> _DIRECTIONS FOR THIS TASK_
Transcribe all of the entries, matching each one exactly.

> _RECORDS SHOWN_
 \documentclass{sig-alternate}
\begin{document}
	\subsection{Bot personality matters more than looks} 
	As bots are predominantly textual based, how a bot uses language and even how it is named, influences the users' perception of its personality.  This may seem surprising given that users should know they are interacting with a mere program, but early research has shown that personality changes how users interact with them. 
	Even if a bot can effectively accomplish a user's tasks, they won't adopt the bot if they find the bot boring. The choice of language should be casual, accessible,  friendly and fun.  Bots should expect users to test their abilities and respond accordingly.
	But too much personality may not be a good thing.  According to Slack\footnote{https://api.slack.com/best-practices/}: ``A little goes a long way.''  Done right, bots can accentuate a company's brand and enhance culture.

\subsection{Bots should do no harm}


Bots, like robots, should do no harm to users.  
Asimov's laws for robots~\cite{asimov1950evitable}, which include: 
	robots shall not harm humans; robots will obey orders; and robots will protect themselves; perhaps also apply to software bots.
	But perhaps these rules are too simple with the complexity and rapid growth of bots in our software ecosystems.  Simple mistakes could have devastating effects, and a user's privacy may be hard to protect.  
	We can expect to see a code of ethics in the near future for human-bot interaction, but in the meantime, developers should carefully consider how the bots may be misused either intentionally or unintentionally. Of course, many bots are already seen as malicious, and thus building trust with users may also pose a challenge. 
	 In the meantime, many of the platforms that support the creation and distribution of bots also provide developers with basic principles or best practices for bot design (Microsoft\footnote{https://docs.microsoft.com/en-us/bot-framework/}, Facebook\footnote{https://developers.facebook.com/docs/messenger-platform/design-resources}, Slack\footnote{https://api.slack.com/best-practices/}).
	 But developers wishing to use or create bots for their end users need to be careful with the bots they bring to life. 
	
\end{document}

> _RESPONSE TO THE EXERCISE_
 \documentclass{sig-alternate}
\begin{document}
	\subsection{Bot personality matters more than looks} 
	As bots are predominantly textual based, how a bot uses language and even how it is named, influences the users' perception of its personality.  This may seem surprising given that users should know they are interacting with a mere program, but early research has shown that personality changes how users interact with them. 
	Even if a bot can effectively accomplish a user's tasks, they won't adopt the bot if they find the bot boring. The choice of language should be casual, accessible,  friendly and fun.  Bots should expect users to test their abilities and respond accordingly.
	But too much personality may not be a good thing.  According to Slack\footnote{https://api.slack.com/best-practices/}: ``A little goes a long way.''  Done right, bots can accentuate a company's brand and enhance culture.

\subsection{Bots should do no harm}


Bots, like robots, should do no harm to users.  
Asimov's laws for robots~\cite{asimov1950evitable}, which include: 
	robots shall not harm humans; robots will obey orders; and robots will protect themselves; perhaps also apply to software bots.
	But perhaps these rules are too simple with the complexity and rapid growth of bots in our software ecosystems.  Simple mistakes could have devastating effects, and a user's privacy may be hard to protect.  
	We can expect to see a code of ethics in the near future for human-bot interaction, but in the meantime, developers should carefully consider how the bots may be misused either intentionally or unintentionally. Of course, many bots are already seen as malicious, and thus building trust with users may also pose a challenge. 
	 In the meantime, many of the platforms that support the creation and distribution of bots also provide developers with basic principles or best practices for bot design (Microsoft\footnote{https://docs.microsoft.com/en-us/bot-framework/}, Facebook\footnote{https://developers.facebook.com/docs/messenger-platform/design-resources}, Slack\footnote{https://api.slack.com/best-practices/}).
	 But developers wishing to use or create bots for their end users need to be careful with the bots they bring to life. 
	
\end{document}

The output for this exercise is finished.